DNA extraction from HB cells proved to be the least invasive and practical method from the point of view of material collection, despite providing samples with lower purity compared to other treatments. Hair shafts have a high concentration of keratin that degrades DNA. Hence, they have melanin and eumelanin along the entire stem, known as inhibitors of the PCR reaction (Bessetti, 2007), factor than can influence the purpose of the DNA extracted.

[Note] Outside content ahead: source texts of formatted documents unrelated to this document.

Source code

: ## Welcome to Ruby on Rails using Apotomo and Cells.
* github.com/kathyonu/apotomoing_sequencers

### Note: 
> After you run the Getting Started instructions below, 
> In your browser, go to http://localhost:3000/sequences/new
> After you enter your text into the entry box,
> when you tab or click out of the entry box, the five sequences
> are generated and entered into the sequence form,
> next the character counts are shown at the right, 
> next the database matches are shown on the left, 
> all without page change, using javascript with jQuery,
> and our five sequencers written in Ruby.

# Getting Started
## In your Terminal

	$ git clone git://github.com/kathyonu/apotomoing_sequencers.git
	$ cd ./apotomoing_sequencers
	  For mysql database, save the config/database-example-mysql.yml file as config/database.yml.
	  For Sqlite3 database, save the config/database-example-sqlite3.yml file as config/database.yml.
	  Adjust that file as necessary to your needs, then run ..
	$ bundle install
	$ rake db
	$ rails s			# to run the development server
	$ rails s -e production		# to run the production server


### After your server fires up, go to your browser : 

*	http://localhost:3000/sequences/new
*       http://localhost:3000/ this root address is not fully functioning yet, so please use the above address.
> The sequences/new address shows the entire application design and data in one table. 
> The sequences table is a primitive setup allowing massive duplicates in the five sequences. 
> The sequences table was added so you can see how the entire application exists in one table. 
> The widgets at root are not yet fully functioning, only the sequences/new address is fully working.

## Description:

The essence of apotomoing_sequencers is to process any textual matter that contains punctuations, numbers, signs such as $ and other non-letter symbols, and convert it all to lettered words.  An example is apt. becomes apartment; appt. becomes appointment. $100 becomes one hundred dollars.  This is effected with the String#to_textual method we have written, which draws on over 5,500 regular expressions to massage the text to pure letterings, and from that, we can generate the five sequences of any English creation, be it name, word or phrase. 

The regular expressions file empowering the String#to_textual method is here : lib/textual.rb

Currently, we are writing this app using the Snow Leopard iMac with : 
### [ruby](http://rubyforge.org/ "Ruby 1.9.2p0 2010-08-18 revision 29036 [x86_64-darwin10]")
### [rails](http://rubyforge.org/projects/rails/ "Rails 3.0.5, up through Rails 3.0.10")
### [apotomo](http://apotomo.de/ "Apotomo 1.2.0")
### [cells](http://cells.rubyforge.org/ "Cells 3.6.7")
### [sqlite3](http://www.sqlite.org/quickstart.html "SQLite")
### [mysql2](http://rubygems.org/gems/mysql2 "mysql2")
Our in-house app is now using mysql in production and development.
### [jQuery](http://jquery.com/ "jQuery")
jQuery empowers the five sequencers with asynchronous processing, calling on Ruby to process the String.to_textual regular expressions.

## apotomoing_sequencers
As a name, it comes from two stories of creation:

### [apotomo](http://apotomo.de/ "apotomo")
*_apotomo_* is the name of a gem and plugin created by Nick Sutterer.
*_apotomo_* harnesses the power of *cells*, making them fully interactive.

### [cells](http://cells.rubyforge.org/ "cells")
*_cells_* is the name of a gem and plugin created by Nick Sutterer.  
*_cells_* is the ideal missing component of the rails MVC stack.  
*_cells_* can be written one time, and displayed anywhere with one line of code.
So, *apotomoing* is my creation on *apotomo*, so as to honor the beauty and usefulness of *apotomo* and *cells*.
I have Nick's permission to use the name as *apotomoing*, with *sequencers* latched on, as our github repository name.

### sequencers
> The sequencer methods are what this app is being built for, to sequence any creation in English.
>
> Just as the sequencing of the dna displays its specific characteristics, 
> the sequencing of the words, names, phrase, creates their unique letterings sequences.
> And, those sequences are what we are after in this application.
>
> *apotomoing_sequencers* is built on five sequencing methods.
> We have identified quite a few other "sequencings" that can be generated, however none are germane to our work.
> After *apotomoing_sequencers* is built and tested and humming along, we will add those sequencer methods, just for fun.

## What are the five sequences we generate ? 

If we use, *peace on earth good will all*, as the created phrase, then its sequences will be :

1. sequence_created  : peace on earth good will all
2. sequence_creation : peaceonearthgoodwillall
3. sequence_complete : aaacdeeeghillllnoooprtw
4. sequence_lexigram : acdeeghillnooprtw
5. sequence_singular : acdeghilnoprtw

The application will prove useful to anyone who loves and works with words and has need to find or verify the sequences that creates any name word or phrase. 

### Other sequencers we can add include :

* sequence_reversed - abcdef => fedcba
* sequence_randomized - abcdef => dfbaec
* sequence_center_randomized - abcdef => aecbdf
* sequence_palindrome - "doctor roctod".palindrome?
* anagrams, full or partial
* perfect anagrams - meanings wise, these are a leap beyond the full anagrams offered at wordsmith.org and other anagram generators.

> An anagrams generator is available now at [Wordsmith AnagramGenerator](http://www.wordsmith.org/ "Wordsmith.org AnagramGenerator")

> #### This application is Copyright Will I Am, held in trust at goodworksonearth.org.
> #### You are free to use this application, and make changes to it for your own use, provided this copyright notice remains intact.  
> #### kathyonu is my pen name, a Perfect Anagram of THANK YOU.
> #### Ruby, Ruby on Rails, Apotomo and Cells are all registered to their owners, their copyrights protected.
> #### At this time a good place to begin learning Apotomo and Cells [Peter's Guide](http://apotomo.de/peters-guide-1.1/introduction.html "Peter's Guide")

The present study promoted to extract DNA through a simple methodology, using low-cost reagents for spermatozoa and hair bulb cells. In addition, it was very efficient in sheep whole blood, with adequate concentration and purity for other molecular procedures. DNA extraction from whole blood, spermatozoa, and hair bulb cells proved to be fast and with good performance, enabling to optimize molecular biology laboratory routines. In order to improve extracted DNA purity from spermatozoa and hair bulb cells using this protocol, further studies are needed; since it represents a non-invasive, non-painful and practical alternative for DNA extraction.

This work was supported, in part, by the Conselho Nacional de Desenvolvimento Científico e Tecnológico; the Fundação de Apoio à Pesquisa e a Inovação Tecnológica do Estado de Sergipe; and the Coordenação de Aperfeiçoamento de Pessoal de Nível Superior [Finance Code 001].